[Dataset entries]
• • • • • • •

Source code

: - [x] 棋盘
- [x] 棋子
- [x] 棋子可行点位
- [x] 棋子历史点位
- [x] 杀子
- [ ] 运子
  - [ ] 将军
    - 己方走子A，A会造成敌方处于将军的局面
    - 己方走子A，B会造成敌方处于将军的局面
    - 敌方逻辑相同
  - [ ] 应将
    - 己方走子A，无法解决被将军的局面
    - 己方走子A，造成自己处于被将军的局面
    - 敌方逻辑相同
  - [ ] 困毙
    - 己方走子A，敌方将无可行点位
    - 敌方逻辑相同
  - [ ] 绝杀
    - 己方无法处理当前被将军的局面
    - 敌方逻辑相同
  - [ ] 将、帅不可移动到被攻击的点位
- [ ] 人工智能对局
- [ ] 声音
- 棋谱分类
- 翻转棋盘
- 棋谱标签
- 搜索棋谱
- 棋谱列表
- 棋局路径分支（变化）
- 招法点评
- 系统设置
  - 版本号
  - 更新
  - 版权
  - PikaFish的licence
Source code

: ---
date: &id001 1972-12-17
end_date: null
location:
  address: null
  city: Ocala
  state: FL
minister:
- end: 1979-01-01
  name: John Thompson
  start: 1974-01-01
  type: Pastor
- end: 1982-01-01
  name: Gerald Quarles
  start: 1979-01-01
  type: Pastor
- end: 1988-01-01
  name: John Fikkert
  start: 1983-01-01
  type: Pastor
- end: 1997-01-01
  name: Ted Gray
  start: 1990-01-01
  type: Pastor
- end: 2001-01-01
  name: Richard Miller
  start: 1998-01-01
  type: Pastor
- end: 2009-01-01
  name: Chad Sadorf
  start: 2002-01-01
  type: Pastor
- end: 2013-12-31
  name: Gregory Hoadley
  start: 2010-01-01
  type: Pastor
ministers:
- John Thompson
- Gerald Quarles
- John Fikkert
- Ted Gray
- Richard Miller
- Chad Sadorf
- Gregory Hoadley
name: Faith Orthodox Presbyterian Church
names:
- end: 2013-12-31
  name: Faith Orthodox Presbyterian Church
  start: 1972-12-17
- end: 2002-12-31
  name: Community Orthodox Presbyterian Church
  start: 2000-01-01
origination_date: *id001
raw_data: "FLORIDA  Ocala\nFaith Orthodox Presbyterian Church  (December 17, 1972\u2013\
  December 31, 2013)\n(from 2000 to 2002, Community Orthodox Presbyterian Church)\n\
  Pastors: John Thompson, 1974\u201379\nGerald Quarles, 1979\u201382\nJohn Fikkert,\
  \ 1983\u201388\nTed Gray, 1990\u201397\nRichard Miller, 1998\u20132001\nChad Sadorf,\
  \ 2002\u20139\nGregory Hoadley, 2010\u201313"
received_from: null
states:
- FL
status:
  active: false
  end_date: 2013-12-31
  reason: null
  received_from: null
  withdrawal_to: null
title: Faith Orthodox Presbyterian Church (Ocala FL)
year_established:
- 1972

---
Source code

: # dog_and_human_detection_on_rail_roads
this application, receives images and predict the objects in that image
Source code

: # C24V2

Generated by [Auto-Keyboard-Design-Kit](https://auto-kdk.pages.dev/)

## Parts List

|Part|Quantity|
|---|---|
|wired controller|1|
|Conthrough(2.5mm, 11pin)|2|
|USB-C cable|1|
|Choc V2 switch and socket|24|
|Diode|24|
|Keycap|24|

• • • • • • •

→ EXERCISE DESCRIPTION
Nothing but the lines from the one containing "start: 1983-01-01" through the last line of the data above should be given again, each exactly as it stands.

→ ANSWER BELOW
  start: 1983-01-01
  type: Pastor
- end: 1997-01-01
  name: Ted Gray
  start: 1990-01-01
  type: Pastor
- end: 2001-01-01
  name: Richard Miller
  start: 1998-01-01
  type: Pastor
- end: 2009-01-01
  name: Chad Sadorf
  start: 2002-01-01
  type: Pastor
- end: 2013-12-31
  name: Gregory Hoadley
  start: 2010-01-01
  type: Pastor
ministers:
- John Thompson
- Gerald Quarles
- John Fikkert
- Ted Gray
- Richard Miller
- Chad Sadorf
- Gregory Hoadley
name: Faith Orthodox Presbyterian Church
names:
- end: 2013-12-31
  name: Faith Orthodox Presbyterian Church
  start: 1972-12-17
- end: 2002-12-31
  name: Community Orthodox Presbyterian Church
  start: 2000-01-01
origination_date: *id001
raw_data: "FLORIDA  Ocala\nFaith Orthodox Presbyterian Church  (December 17, 1972\u2013\
  December 31, 2013)\n(from 2000 to 2002, Community Orthodox Presbyterian Church)\n\
  Pastors: John Thompson, 1974\u201379\nGerald Quarles, 1979\u201382\nJohn Fikkert,\
  \ 1983\u201388\nTed Gray, 1990\u201397\nRichard Miller, 1998\u20132001\nChad Sadorf,\
  \ 2002\u20139\nGregory Hoadley, 2010\u201313"
received_from: null
states:
- FL
status:
  active: false
  end_date: 2013-12-31
  reason: null
  received_from: null
  withdrawal_to: null
title: Faith Orthodox Presbyterian Church (Ocala FL)
year_established:
- 1972

---
Source code

: # dog_and_human_detection_on_rail_roads
this application, receives images and predict the objects in that image
Source code

: # C24V2

Generated by [Auto-Keyboard-Design-Kit](https://auto-kdk.pages.dev/)

## Parts List

|Part|Quantity|
|---|---|
|wired controller|1|
|Conthrough(2.5mm, 11pin)|2|
|USB-C cable|1|
|Choc V2 switch and socket|24|
|Diode|24|
|Keycap|24|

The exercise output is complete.